AUSTIN, Texas - Small Business Saturday is essential for many locally owned businesses and thanks to the community Gabriela Bucio has created, Central Texas is always supporting her latest venture.
"This is my office at a home in downtown," Bucio says showing us the headquarters of Gabriela’s Group, the company behind the famous Gabriela’s restaurant. "This is where we keep all of our merchandise."
Gabriela Bucio is Mexican born from Michoacán. Her company also owns Gabriela’s South, Taquero Mucho downtown and Domain, Revival Coffee, Mala Vida and Seareinas.
"People follow me on Instagram, people follow me on social media and yes it looks cool online, but we make it look cool and fun," Bucio says. "There’s a lot of work that goes behind the scenes that people don’t get to see."
Today Bucio is meeting with the marketing and events team, the people she says make things run. She boasts the fact that she's never placed a for hire ad for that group, the talent has always come knocking on her door.
"I look up to them a lot and they keep things fresh," Bucio says.
She says the young group reminds her of where her journey started.

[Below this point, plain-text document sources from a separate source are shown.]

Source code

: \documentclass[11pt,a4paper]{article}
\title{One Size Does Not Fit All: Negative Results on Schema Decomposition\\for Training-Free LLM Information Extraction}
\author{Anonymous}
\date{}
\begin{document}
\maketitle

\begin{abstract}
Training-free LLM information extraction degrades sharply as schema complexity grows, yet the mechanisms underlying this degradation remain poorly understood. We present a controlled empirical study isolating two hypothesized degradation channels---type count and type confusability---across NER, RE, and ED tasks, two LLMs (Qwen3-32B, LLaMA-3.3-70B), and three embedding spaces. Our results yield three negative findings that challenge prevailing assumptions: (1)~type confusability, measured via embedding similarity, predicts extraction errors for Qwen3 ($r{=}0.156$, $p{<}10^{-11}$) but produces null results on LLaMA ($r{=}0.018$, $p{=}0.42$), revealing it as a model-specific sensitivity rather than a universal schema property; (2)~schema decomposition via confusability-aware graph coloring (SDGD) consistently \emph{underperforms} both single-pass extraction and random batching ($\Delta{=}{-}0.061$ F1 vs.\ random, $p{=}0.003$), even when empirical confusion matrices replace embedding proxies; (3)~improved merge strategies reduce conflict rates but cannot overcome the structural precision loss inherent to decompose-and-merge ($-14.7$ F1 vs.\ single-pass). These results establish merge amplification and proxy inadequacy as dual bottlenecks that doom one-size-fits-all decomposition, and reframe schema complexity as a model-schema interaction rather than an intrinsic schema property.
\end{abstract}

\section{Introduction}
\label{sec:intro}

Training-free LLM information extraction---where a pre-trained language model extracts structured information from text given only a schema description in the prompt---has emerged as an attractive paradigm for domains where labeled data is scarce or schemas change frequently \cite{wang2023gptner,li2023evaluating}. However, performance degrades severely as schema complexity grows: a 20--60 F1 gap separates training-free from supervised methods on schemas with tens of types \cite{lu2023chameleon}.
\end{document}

"When I moved here from the Valley, from McAllen, Texas, I started to work as a bartender to make extra money to be able to afford to go out to all the music shows that Austin has to offer and I developed a passion for creating cocktails and creating drinks," Bucio says. "My brother Arturo was already running restaurants on his own and so was my younger brother Salvador, so it was just natural that we would get together and build our own thing, our own restaurant."
With their skills, knowledge and passion, they've built an empire in Central Texas focusing on a community they didn't see represented here.
"Mexican or Latino venues we’re on the outskirts of Austin. I don’t know why that was, but I wanted to provide a closer venue to my fellow Latinos," Bucio says.
With that in mind, she got to work, but acknowledges things were not easy, this business woman says her success is due to her hard work.
"Well, I think the hardest thing was that we didn’t get any loans, we don’t have any loans, I don’t have any generational wealth so we had to start with literally, nothing," Bucio said.
Some in the community have dubbed her la Reina del Sur, Queen of the South, with traces of their humble beginnings still seen at her first signature restaurant Gabriela's downtown.
"If you look at Gabriela Downtown it has remained the same, my landlord gifted me the furniture, it's used furniture, I was a bartender, the server, my brother was in the kitchen cooking and my fiancé was helping us wash dishes," Bucio says. "It was really hard at the beginning but luckily, we were able to be successful in a short period of time to where we started hiring people."
She credits that success to her comunidad, filling a void in Austin that had long been ignored.
"It's not like I purposely do these things, it's just I’m just being myself and I’m being authentic and I mean I don’t know any other way," Bucio said. "Like I don’t sit around here [thinking] like how can I create this to make this happen? We’re just being ourselves."
Gabriela’s Houston is set to open up any day now with plans to start franchising restaurants across the state and ultimately the country.